A eulogy can be whatever you want it to be. It doesn't have to be some grand speech like you see on TV or in the movies. What you say about the deceased should match your personality and your relationship to them. You can read a poem, show photos or videos, share a funny story, or just talk about how much they meant to you. 

How do you start a eulogy?

The easiest way to start to write a eulogy is by introducing yourself and your relationship to the deceased. This will help the audience understand why you are speaking and give them some context for what you're about to say. After that, you can launch into your tribute.

How long should a eulogy be?

A eulogy is typically between three and five minutes long. Depending on your comfort level with public speaking this may seem like a short amount of time, but it is important to remember that people are grieving and may not have the attention span for a long speech. Also, there may be others who would like to speak as well. 

What if I can't think of anything to say?

If you are finding it problematic coming up with material to write your eulogy, try reaching out to others who knew the deceased. Ask them to share their favorite memories or stories about the person. This can help jumpstart your own memory and give you some ideas for what to say.

Tip #1: Focus on the good.

When giving a eulogy, it is important to focus on the positive aspects of the person's life. Try to recall all of the fantastic times you shared together and what made them special. Start by brainstorming all of the positive things you remember about the person who has passed away. Write down everything that enters your mind, no matter how small or insignificant it may seem. Once you have a long list, you can start to narrow it down and organize your thoughts.

Tip #2: Make your eulogy personal.

A eulogy should be personal and from the heart. No one expects you to have a perfectly polished speech at the ready.  Gather your thoughts and speak from the heart. Your words will be much more impactful this way.

Tip #3: Don't be afraid of your emotions.

It's okay to get emotional when giving a eulogy. In fact, it is often expected. It is easy to feel overwhelmed so take a few deep breaths if you need to, and focus on what you want to say. I find the 4-7-8 breathing technique very helpful.

Tip #4: It may a solemn occasion, but that doesn't mean you can't be funny.
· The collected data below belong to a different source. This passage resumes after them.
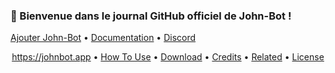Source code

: ### 👋 Bienvenue dans le journal GitHub officiel de John-Bot !
[Ajouter John-Bot](https://add.johnbot.app) • [Documentation](https://help.johnbot.app) • [Discord](https://discord.gg/abePbS7QKY)

<p align="center">
  <a href="Site web">https://johnbot.app</a> •
  <a href="#how-to-use">How To Use</a> •
  <a href="#download">Download</a> •
  <a href="#credits">Credits</a> •
  <a href="#related">Related</a> •
  <a href="#license">License</a>
</p>
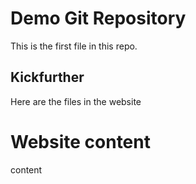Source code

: # Demo Git Repository

This is the first file in this repo.


## Kickfurther

Here are the files in the website

# Website content
content
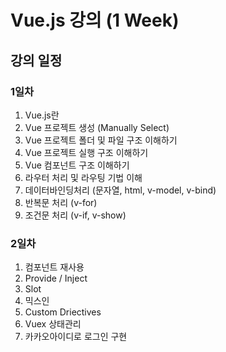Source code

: # Vue.js 강의 (1 Week)

## 강의 일정
### 1일차
1. Vue.js란
2. Vue 프로젝트 생성 (Manually Select)
3. Vue 프로젝트 폴더 및 파일 구조 이해하기
4. Vue 프로젝트 실행 구조 이해하기
5. Vue 컴포넌트 구조 이해하기
6. 라우터 처리 및 라우팅 기법 이해
7. 데이터바인딩처리 (문자열, html, v-model, v-bind)
8. 반복문 처리 (v-for)
9. 조건문 처리 (v-if, v-show)

### 2일차
1. 컴포넌트 재사용
2. Provide / Inject
3. Slot
4. 믹스인
5. Custom Driectives
6. Vuex 상태관리
7. 카카오아이디로 로그인 구현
Don't be frightened to inject a bit of humor into writing your eulogy. This can help to lighten the mood and make it more bearable for everyone involved. Just be mindful not to say anything that could offend someone. It is not a best man's toast, after all!

Tip #5: Brevity is your friend.

Keep it short and sweet. No one wants to listen to a long, drawn-out eulogy. Instead, try to focus on one or two key points about the person's life. This will make it much more memorable and easier for everyone to digest.